(Collected data)
● ● ● ● ●
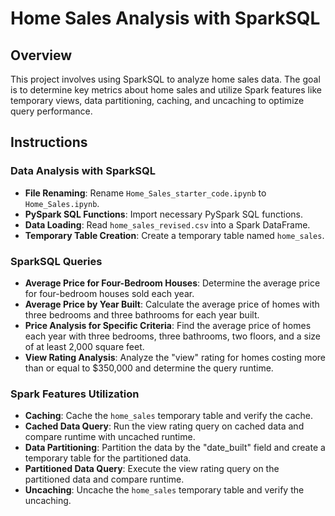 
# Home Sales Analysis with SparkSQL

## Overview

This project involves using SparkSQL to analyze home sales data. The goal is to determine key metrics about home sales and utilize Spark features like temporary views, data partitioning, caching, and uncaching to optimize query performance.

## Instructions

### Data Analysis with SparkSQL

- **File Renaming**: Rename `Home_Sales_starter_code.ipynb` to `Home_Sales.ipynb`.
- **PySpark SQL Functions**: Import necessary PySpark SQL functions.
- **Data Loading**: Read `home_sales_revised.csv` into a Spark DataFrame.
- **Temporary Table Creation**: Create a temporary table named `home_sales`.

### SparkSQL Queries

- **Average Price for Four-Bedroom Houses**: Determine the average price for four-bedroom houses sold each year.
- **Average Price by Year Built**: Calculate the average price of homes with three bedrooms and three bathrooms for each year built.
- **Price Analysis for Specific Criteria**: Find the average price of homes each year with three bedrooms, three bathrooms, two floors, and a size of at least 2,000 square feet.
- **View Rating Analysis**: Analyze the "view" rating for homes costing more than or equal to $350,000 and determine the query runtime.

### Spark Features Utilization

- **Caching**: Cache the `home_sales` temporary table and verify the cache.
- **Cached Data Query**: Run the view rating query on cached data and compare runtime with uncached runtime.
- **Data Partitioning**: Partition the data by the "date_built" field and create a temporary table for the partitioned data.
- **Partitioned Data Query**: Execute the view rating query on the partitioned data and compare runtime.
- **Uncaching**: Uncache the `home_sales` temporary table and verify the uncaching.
● ● ● ● ●
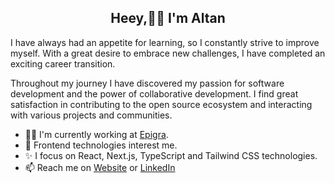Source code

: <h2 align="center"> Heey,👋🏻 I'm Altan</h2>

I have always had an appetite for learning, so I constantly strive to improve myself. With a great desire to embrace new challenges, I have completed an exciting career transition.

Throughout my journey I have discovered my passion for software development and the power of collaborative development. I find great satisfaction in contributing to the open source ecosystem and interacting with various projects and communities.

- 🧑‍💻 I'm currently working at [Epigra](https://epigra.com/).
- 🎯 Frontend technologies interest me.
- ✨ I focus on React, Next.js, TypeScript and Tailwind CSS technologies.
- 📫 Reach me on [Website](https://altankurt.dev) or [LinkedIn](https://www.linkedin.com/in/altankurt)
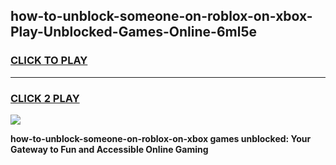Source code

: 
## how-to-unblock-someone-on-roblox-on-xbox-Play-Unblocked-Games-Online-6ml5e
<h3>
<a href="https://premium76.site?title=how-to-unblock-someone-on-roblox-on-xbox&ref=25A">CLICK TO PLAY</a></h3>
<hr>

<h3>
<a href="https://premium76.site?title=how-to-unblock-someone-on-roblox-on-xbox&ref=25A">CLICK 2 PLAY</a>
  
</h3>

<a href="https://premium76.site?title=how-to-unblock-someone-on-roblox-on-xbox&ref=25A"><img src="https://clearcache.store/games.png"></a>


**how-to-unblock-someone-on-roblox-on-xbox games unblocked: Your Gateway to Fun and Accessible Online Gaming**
● ● ● ● ●
## ABOUT THIS EXERCISE
Return only the part of the records above that opens with the line containing "# Home Sales Analysis with SparkSQL" and closes with the line containing "- **Average Price for", ends included.

## SOLUTION TO THIS EXERCISE
# Home Sales Analysis with SparkSQL

## Overview

This project involves using SparkSQL to analyze home sales data. The goal is to determine key metrics about home sales and utilize Spark features like temporary views, data partitioning, caching, and uncaching to optimize query performance.

## Instructions

### Data Analysis with SparkSQL

- **File Renaming**: Rename `Home_Sales_starter_code.ipynb` to `Home_Sales.ipynb`.
- **PySpark SQL Functions**: Import necessary PySpark SQL functions.
- **Data Loading**: Read `home_sales_revised.csv` into a Spark DataFrame.
- **Temporary Table Creation**: Create a temporary table named `home_sales`.

### SparkSQL Queries

- **Average Price for Four-Bedroom Houses**: Determine the average price for four-bedroom houses sold each year.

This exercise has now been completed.